Когда подошвы его сапог последний раз мелькнули перед глазами товарищей, около дыры послышалась какая-то возня. Потом все стихло.
– Вяжут, – уверенно сказал Мудрец. – Значится, на допрос. Вот и дождались. – И взялся за перекладины.
Поднимаясь последним, Кир не знал, чего и ждать. Но потом решил: будь что будет. Уж лучше пришибут наверху, чем томительное ожидание в яме.
Не бог весть какие яркие факелы слепили отвыкшие от света глаза.
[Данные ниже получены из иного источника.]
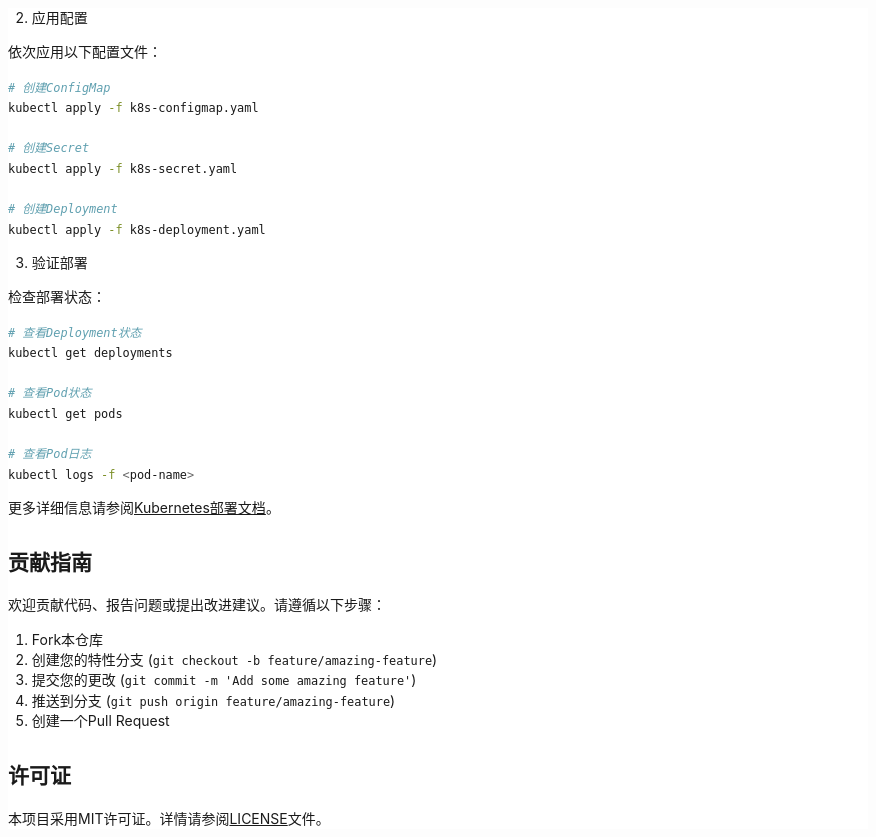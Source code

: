 2. 应用配置

依次应用以下配置文件：

```bash
# 创建ConfigMap
kubectl apply -f k8s-configmap.yaml

# 创建Secret
kubectl apply -f k8s-secret.yaml

# 创建Deployment
kubectl apply -f k8s-deployment.yaml
```

3. 验证部署

检查部署状态：

```bash
# 查看Deployment状态
kubectl get deployments

# 查看Pod状态
kubectl get pods

# 查看Pod日志
kubectl logs -f <pod-name>
```

更多详细信息请参阅[Kubernetes部署文档](k8s/k8s-README.md)。



## 贡献指南

欢迎贡献代码、报告问题或提出改进建议。请遵循以下步骤：

1. Fork本仓库
2. 创建您的特性分支 (`git checkout -b feature/amazing-feature`)
3. 提交您的更改 (`git commit -m 'Add some amazing feature'`)
4. 推送到分支 (`git push origin feature/amazing-feature`)
5. 创建一个Pull Request

## 许可证

本项目采用MIT许可证。详情请参阅[LICENSE](LICENSE)文件。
– Лицом вниз! – приказал стражник и, не дожидаясь ответа, ткнул парня в спину.
Вот и попробуй не подчинись! Все равно повалят и свяжут, как барана, только позора не оберешься.
Кир молча улегся рядом с Кулаком. Сам завел руки назад.
Один из охранников – пока остальные стояли с арбалетами наготове – сноровисто стянул ему запястья ремешком. Крепко, надежно, но без особой жестокости, что вселяло малую надежду на благополучный исход беседы с Медренским. Челядь по обыкновению чутко отзывается на настроение хозяина. Никогда не упустят возможности покуражиться, если знают, что это им сойдет с рук.
– Поднимайтесь – и вперед! – скомандовал тот стражник-весельчак, что говорил первым.
Они поднялись по вырубленной в скале лестнице (тьялец подумал, что, когда спускались, она показалась вдвое короче), миновали несколько разных дверей – хлипких и окованных железом, закрытых и распахнутых настежь, свернули пару раз и оказались снова в главном зале замка. Ошибки быть не могло – камин, на стенах знамена и щиты, оружие и охотничьи трофеи. В кресле на возвышении восседал ландграф. Его светлость Вильяф Медренский. Рядом с ним – какой-то человек с бородкой клинышком и золотой серьгой в ухе. Гость сидел, непринужденно развалясь и закинув ногу за ногу. В отличие от хозяина, который словно кол проглотил и вдобавок барабанил пальцами по подлокотнику. Медведи, вырезанные на спинке кресла, занесли корону так, словно собирались стукнуть его светлость по темени. Скрываясь в темном углу, замер Джакомо Череп, скрестив на груди могучие руки. Горящие факелы бросали отблески на его наголо обритую голову.